WHAT YOU NEED TO DO: Where in the entries below does "correct" appear? Copy every line that has it.

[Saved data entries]
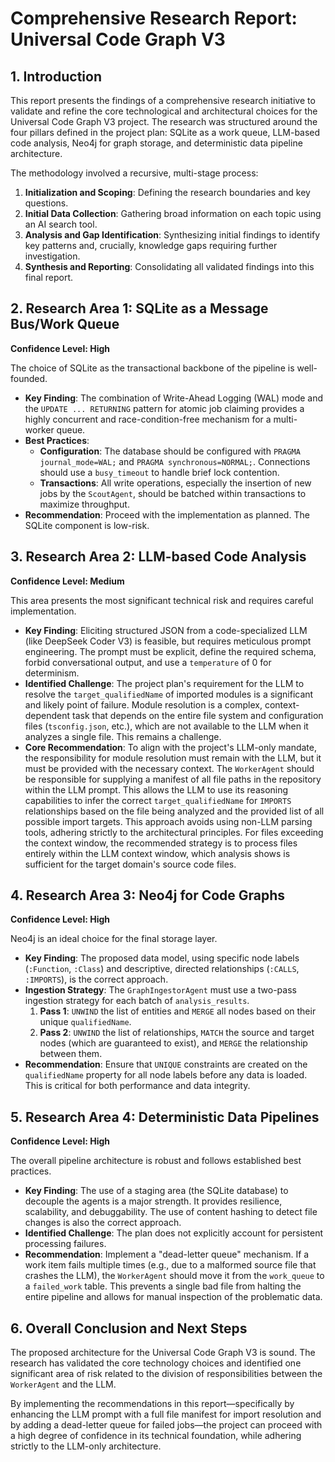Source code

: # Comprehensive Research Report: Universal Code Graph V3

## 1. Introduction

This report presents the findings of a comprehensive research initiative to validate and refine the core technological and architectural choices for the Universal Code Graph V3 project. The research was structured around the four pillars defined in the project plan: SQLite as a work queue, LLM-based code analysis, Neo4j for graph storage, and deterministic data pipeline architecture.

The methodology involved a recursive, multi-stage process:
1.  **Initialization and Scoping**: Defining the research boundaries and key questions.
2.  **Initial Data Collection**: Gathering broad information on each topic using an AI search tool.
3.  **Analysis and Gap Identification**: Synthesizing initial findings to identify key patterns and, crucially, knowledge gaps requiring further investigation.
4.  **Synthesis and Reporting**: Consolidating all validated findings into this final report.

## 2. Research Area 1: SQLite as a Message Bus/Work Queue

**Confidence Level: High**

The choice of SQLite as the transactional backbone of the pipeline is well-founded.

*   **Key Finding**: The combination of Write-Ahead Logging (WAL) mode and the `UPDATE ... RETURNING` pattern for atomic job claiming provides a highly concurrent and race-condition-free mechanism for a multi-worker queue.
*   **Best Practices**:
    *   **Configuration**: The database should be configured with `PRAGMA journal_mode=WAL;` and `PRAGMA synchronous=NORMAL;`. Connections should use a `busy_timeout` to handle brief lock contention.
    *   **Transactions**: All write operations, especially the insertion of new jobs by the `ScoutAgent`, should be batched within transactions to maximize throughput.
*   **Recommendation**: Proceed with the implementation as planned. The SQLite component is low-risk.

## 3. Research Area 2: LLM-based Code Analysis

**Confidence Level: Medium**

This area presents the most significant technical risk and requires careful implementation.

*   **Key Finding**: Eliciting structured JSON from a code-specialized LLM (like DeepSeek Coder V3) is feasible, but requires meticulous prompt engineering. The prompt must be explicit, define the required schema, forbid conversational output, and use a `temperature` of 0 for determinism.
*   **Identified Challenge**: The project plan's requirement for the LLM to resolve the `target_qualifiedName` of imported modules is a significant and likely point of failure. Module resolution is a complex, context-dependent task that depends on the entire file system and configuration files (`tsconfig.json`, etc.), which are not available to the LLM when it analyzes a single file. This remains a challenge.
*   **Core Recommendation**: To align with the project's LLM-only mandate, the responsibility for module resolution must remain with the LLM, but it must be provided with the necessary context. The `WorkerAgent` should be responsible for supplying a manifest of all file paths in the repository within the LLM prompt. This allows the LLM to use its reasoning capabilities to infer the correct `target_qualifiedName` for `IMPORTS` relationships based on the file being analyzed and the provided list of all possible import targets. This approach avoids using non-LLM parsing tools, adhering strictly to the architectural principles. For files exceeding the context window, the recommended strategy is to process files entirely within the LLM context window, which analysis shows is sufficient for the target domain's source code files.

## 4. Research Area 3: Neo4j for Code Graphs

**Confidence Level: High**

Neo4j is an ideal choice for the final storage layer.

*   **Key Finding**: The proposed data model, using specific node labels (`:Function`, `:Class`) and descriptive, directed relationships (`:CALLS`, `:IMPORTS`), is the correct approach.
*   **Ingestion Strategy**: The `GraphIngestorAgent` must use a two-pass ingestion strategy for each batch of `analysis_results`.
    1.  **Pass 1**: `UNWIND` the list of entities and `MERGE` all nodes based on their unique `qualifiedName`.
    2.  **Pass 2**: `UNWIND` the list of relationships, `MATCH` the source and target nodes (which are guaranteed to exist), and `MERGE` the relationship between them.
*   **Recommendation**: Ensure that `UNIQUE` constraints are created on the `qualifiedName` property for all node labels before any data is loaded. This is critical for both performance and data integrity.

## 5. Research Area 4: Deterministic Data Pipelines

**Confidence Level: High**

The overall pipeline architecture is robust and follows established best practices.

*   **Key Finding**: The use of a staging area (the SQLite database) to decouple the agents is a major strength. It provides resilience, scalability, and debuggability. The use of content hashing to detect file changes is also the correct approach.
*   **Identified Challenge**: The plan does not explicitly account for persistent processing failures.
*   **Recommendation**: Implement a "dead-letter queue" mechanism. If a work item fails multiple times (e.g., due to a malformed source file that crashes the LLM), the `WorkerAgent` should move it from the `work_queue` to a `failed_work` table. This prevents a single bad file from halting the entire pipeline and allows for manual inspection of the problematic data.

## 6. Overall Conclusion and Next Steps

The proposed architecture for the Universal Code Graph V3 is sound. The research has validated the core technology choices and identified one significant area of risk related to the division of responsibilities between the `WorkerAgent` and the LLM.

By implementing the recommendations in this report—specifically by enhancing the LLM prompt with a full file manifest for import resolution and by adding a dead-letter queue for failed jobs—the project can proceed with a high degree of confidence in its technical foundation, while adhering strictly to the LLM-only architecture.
* * *
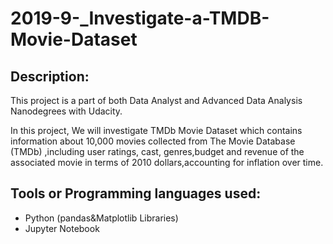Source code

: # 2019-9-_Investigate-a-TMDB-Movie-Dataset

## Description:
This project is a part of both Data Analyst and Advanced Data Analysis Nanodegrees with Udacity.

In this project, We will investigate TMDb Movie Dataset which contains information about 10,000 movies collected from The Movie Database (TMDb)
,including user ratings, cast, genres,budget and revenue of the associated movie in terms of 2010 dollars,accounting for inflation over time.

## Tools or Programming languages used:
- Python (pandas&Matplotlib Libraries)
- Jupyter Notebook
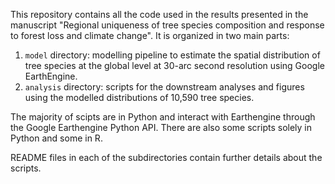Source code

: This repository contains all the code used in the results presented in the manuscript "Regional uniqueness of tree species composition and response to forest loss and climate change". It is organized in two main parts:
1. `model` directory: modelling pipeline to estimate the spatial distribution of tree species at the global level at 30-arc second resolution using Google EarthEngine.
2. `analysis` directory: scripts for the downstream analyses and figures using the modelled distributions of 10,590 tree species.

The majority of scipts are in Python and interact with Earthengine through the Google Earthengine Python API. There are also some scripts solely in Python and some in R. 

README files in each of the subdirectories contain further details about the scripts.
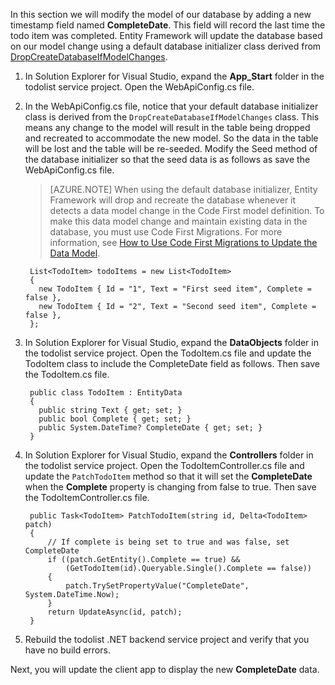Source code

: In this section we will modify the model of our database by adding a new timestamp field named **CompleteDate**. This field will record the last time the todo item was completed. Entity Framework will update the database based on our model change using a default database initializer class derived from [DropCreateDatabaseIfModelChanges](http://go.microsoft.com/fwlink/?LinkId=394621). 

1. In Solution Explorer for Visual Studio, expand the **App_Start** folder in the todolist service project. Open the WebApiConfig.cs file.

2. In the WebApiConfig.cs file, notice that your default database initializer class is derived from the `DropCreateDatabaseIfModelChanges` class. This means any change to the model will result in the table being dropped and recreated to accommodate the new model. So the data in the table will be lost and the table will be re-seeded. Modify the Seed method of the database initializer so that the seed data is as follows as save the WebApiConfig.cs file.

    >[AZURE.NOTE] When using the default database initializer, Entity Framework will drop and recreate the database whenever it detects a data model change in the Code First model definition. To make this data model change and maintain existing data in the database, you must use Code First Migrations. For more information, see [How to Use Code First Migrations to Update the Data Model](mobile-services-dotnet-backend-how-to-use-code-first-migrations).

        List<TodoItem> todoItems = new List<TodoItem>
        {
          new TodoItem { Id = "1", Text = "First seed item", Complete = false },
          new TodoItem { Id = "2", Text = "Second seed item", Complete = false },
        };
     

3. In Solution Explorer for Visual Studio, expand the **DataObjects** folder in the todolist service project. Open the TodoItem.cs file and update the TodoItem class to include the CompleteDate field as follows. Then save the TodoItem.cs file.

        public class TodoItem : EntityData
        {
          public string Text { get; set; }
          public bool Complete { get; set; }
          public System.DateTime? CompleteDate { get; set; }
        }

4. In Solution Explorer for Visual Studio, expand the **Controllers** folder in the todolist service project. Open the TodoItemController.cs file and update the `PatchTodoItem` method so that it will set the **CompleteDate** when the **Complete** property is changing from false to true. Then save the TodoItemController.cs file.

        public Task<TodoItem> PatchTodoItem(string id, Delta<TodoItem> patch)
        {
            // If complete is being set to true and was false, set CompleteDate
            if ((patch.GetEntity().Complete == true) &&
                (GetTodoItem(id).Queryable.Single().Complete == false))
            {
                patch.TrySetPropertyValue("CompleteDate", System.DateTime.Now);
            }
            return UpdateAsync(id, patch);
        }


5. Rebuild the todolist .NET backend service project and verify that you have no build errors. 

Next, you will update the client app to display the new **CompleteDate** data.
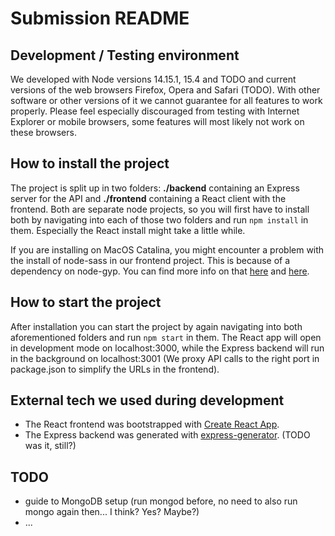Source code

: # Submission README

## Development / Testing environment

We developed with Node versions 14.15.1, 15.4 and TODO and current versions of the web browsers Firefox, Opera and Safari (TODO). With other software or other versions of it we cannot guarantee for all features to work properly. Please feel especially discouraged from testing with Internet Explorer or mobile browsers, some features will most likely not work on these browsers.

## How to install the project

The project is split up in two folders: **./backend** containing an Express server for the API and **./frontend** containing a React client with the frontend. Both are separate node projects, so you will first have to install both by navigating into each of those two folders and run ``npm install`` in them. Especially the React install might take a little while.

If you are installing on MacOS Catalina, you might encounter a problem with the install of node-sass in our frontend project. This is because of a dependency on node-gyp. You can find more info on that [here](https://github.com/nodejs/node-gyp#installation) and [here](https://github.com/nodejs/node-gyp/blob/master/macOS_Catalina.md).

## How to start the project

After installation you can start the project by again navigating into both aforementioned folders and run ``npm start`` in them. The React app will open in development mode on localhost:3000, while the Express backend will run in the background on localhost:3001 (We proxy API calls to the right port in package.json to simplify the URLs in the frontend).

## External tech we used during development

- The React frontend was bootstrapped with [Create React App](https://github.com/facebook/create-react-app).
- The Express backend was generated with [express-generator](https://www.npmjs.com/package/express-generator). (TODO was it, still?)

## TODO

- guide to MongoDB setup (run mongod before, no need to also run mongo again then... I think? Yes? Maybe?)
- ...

EXERCISE OUTPUT:
*   **Core Recommendation**: To align with the project's LLM-only mandate, the responsibility for module resolution must remain with the LLM, but it must be provided with the necessary context. The `WorkerAgent` should be responsible for supplying a manifest of all file paths in the repository within the LLM prompt. This allows the LLM to use its reasoning capabilities to infer the correct `target_qualifiedName` for `IMPORTS` relationships based on the file being analyzed and the provided list of all possible import targets. This approach avoids using non-LLM parsing tools, adhering strictly to the architectural principles. For files exceeding the context window, the recommended strategy is to process files entirely within the LLM context window, which analysis shows is sufficient for the target domain's source code files.
*   **Key Finding**: The proposed data model, using specific node labels (`:Function`, `:Class`) and descriptive, directed relationships (`:CALLS`, `:IMPORTS`), is the correct approach.
*   **Key Finding**: The use of a staging area (the SQLite database) to decouple the agents is a major strength. It provides resilience, scalability, and debuggability. The use of content hashing to detect file changes is also the correct approach.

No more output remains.